Tuesday, April 3, 2007

The Loose Cannon that Hits the Desired Target

Christoph Schult has written an interesting opinion piece about Ehud Olmert on today's SPIEGEL ONLINE Web site. He begins with a description of what Mark Lilla would have called "reckless mind syndrome," were Olmert more of an intellectual:

Whenever Israeli Prime Minister Ehud Olmert holds a press conference, his advisors hold their breath. They never know what surprises he has in store for them. Experience has taught them that Olmert likes to make the headlines, even if that means acting brashly. Afterwards, his spokespeople often have difficulties explaining just what got ahold of him.
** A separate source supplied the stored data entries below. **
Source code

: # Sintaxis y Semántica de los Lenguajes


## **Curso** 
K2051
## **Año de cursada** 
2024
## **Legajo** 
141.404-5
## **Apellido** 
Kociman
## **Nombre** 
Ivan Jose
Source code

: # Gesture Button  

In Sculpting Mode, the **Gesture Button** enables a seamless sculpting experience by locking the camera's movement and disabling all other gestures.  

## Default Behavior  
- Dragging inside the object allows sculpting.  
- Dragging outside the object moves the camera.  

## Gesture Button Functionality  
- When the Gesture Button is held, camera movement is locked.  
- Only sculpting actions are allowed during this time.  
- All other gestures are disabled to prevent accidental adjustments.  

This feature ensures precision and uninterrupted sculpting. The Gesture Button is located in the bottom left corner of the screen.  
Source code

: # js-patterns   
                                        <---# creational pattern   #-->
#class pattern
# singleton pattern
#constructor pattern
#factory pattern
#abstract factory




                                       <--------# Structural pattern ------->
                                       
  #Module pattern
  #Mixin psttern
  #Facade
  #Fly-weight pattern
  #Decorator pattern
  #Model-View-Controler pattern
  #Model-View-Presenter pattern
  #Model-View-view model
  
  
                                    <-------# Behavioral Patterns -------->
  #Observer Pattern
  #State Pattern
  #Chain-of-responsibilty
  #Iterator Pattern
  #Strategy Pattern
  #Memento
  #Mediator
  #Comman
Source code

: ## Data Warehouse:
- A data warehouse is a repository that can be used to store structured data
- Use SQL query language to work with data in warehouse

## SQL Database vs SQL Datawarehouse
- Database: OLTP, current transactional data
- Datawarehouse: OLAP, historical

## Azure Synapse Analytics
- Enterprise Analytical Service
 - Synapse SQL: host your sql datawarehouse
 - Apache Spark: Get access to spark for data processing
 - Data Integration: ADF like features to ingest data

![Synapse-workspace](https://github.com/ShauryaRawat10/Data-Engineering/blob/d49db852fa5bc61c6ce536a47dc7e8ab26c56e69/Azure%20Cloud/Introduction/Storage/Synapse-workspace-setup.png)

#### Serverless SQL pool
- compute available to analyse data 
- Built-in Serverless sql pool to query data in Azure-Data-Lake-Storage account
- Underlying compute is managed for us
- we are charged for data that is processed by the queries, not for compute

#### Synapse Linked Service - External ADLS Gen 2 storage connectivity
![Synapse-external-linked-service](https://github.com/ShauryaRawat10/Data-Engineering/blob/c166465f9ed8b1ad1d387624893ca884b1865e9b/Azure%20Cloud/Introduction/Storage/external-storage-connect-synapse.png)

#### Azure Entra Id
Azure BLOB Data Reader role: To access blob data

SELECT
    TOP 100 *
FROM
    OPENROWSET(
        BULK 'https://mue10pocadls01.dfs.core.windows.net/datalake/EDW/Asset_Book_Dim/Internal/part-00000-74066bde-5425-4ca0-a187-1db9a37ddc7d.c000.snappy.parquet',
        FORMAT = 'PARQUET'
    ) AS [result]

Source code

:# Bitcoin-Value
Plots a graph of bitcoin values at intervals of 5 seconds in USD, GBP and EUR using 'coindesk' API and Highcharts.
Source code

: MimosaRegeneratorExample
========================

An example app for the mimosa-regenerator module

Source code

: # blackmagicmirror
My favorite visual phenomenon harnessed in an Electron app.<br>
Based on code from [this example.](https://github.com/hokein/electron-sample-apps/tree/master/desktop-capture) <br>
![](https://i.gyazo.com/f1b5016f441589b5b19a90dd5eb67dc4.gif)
He then uses this description to provide the context for examining Olmert's reaction to the latest attempt at peacemaking at the summit in Saudi Arabia:

On Sunday, it was time for another surprising announcement. With German Chancellor Angela Merkel by his side, Olmert proposed a "meeting of all Arab states" and Israel. News of his words spread around the world in no time. The impression was that a peace summit as revolutionary as that of 1977 was imminent. Back then, Egyptian President Anwar Sadat visited Jerusalem and paved the way for the first peace treaty between Israel and an Arab state.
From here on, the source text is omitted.